(Pictures paired with source code)
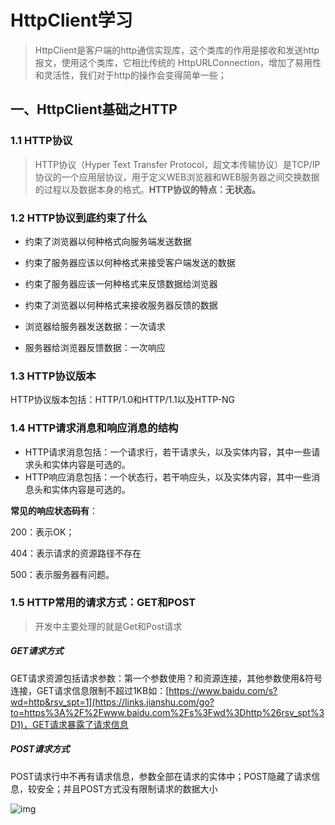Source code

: # HttpClient学习

> HttpClient是客户端的http通信实现库，这个类库的作用是接收和发送http报文，使用这个类库，它相比传统的 HttpURLConnection，增加了易用性和灵活性，我们对于http的操作会变得简单一些；

## 一、HttpClient基础之HTTP

### 1.1 HTTP协议

> HTTP协议（Hyper Text Transfer Protocol，超文本传输协议）是TCP/IP协议的一个应用层协议，用于定义WEB浏览器和WEB服务器之间交换数据的过程以及数据本身的格式。**HTTP协议的特点：无状态。**

### 1.2 HTTP协议到底约束了什么

- 约束了浏览器以何种格式向服务端发送数据

- 约束了服务器应该以何种格式来接受客户端发送的数据

- 约束了服务器应该一何种格式来反馈数据给浏览器

- 约束了浏览器以何种格式来接收服务器反馈的数据

- 浏览器给服务器发送数据：一次请求

- 服务器给浏览器反馈数据：一次响应

### 1.3 HTTP协议版本

HTTP协议版本包括：HTTP/1.0和HTTP/1.1以及HTTP-NG

### 1.4 HTTP请求消息和响应消息的结构

- HTTP请求消息包括：一个请求行，若干请求头，以及实体内容，其中一些请求头和实体内容是可选的。
- HTTP响应消息包括：一个状态行，若干响应头，以及实体内容，其中一些消息头和实体内容是可选的。

**常见的响应状态码有**：

200：表示OK；

404：表示请求的资源路径不存在

500：表示服务器有问题。

### 1.5 HTTP常用的请求方式：GET和POST

> 开发中主要处理的就是Get和Post请求

##### GET请求方式

GET请求资源包括请求参数：第一个参数使用？和资源连接，其他参数使用&符号连接，GET请求信息限制不超过1KB如：[https://www.baidu.com/s?wd=http&rsv_spt=1](https://links.jianshu.com/go?to=https%3A%2F%2Fwww.baidu.com%2Fs%3Fwd%3Dhttp%26rsv_spt%3D1)，GET请求暴露了请求信息

##### POST请求方式

POST请求行中不再有请求信息，参数全部在请求的实体中；POST隐藏了请求信息，较安全；并且POST方式没有限制请求的数据大小

![img](https://upload-images.jianshu.io/upload_images/6615897-9742e00c8b2bd729.png?imageMogr2/auto-orient/strip|imageView2/2/w/499/format/webp)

• Exercise:
From the first line of the records through the line with "- 约束了浏览器以何种格式来接收服务器反馈的数据", reproduce each line exactly and leave the pictures out.

• Answer space:
Source code

: # HttpClient学习

> HttpClient是客户端的http通信实现库，这个类库的作用是接收和发送http报文，使用这个类库，它相比传统的 HttpURLConnection，增加了易用性和灵活性，我们对于http的操作会变得简单一些；

## 一、HttpClient基础之HTTP

### 1.1 HTTP协议

> HTTP协议（Hyper Text Transfer Protocol，超文本传输协议）是TCP/IP协议的一个应用层协议，用于定义WEB浏览器和WEB服务器之间交换数据的过程以及数据本身的格式。**HTTP协议的特点：无状态。**

### 1.2 HTTP协议到底约束了什么

- 约束了浏览器以何种格式向服务端发送数据

- 约束了服务器应该以何种格式来接受客户端发送的数据

- 约束了服务器应该一何种格式来反馈数据给浏览器

- 约束了浏览器以何种格式来接收服务器反馈的数据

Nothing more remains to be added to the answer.